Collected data
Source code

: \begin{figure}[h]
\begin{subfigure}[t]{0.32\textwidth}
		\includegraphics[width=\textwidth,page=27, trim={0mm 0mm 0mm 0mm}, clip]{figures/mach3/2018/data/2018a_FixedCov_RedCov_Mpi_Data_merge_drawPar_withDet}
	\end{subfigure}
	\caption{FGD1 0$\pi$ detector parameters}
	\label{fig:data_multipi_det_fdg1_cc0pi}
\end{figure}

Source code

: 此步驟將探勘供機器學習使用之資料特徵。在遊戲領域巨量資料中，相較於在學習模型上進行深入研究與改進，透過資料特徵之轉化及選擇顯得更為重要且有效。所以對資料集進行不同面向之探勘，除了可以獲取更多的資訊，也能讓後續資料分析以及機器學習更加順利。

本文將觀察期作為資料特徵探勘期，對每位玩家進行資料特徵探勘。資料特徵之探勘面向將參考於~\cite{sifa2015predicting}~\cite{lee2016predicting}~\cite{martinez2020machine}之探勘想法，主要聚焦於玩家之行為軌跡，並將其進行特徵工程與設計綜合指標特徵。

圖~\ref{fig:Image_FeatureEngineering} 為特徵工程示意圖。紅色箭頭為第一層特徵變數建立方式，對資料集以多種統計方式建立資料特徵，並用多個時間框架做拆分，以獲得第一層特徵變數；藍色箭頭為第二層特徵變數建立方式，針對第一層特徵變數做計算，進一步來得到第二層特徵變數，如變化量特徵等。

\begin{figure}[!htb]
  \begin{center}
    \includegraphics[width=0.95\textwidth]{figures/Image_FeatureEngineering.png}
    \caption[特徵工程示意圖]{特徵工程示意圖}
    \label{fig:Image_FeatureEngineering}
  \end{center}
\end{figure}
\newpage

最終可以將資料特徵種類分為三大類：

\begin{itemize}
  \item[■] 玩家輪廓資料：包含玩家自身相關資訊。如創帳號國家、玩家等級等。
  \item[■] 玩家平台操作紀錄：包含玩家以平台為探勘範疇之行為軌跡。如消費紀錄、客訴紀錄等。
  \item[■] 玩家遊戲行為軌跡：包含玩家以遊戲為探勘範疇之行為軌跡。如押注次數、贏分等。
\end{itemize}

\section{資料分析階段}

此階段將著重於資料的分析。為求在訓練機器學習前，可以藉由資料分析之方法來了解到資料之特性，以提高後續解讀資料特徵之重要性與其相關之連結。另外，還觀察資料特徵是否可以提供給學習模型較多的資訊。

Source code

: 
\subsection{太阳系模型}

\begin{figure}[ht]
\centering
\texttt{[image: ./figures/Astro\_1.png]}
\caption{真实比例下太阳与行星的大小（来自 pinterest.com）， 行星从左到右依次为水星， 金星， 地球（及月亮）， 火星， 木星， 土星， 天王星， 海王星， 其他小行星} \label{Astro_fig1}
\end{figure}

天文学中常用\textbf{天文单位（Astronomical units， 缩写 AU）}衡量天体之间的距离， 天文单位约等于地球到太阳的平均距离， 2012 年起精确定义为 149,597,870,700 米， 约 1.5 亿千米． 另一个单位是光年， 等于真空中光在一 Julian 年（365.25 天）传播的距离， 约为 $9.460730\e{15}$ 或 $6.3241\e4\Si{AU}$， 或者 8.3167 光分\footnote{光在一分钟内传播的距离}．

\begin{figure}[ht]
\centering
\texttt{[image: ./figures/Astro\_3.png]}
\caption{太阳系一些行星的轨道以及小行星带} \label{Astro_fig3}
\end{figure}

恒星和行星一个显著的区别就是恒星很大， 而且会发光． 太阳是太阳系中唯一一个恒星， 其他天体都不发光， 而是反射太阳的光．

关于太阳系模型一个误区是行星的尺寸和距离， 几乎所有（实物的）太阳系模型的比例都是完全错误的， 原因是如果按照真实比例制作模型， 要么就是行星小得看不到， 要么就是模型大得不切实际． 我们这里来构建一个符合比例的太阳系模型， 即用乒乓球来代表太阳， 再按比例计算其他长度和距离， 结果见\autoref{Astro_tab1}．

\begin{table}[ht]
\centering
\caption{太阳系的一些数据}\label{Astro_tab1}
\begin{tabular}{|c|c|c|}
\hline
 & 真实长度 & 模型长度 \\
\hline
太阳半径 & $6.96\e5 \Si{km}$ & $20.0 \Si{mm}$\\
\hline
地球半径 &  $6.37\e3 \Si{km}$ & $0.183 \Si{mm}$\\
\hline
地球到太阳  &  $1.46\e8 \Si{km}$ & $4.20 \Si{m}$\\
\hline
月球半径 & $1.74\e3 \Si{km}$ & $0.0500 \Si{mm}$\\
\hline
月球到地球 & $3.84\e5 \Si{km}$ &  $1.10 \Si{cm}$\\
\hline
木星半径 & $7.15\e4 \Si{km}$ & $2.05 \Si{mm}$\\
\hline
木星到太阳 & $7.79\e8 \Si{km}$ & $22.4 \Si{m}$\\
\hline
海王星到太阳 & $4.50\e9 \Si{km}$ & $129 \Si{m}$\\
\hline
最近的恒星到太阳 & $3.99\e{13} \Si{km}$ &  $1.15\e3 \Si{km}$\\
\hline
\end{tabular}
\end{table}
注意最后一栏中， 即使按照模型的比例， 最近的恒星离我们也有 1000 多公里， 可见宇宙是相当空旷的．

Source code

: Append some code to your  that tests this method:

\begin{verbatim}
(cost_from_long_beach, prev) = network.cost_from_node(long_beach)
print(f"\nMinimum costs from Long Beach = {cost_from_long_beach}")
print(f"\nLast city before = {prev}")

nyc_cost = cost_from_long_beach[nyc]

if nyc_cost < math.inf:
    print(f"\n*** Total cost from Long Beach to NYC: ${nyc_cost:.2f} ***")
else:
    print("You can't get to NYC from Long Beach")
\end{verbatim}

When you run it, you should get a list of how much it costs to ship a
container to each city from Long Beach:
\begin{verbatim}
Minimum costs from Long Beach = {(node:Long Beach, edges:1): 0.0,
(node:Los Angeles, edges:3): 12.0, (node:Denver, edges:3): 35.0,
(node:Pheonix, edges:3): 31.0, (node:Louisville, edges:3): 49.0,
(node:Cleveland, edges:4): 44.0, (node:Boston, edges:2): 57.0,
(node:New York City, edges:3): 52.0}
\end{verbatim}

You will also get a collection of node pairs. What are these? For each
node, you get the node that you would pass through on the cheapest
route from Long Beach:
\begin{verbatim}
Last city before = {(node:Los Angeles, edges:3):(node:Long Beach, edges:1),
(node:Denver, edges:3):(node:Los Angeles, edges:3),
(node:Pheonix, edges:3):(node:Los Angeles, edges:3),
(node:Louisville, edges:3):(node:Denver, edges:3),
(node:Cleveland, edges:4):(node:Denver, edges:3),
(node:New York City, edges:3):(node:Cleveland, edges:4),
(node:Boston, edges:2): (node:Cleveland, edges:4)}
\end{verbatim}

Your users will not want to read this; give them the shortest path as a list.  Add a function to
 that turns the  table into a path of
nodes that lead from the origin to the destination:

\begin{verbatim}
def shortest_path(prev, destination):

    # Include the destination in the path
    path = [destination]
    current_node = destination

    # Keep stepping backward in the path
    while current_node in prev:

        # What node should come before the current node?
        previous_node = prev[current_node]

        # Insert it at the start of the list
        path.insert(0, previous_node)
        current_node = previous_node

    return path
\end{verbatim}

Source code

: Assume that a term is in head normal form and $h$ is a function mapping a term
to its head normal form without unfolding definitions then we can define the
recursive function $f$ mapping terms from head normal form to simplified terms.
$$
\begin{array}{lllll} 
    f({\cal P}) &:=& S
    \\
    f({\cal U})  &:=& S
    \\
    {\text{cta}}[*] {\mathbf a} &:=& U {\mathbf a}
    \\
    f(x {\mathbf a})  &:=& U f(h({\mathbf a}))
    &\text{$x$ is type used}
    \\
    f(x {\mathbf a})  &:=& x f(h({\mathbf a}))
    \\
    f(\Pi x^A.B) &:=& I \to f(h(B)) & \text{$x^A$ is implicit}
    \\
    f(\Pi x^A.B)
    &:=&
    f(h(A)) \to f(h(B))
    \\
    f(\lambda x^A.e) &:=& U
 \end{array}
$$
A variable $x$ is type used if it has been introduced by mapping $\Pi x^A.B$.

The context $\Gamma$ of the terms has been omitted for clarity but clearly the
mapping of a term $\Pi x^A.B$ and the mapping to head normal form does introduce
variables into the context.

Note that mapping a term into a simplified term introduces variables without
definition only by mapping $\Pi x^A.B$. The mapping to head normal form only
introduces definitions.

_ASSIGNMENT:_
Print, from the entries above, the line with "Your users will", the line with "current_node = destination" and all lines between them, exactly and with nothing else.

_OUTPUT OF THE TASK:_
Your users will not want to read this; give them the shortest path as a list.  Add a function to
 that turns the  table into a path of
nodes that lead from the origin to the destination:

\begin{verbatim}
def shortest_path(prev, destination):

    # Include the destination in the path
    path = [destination]
    current_node = destination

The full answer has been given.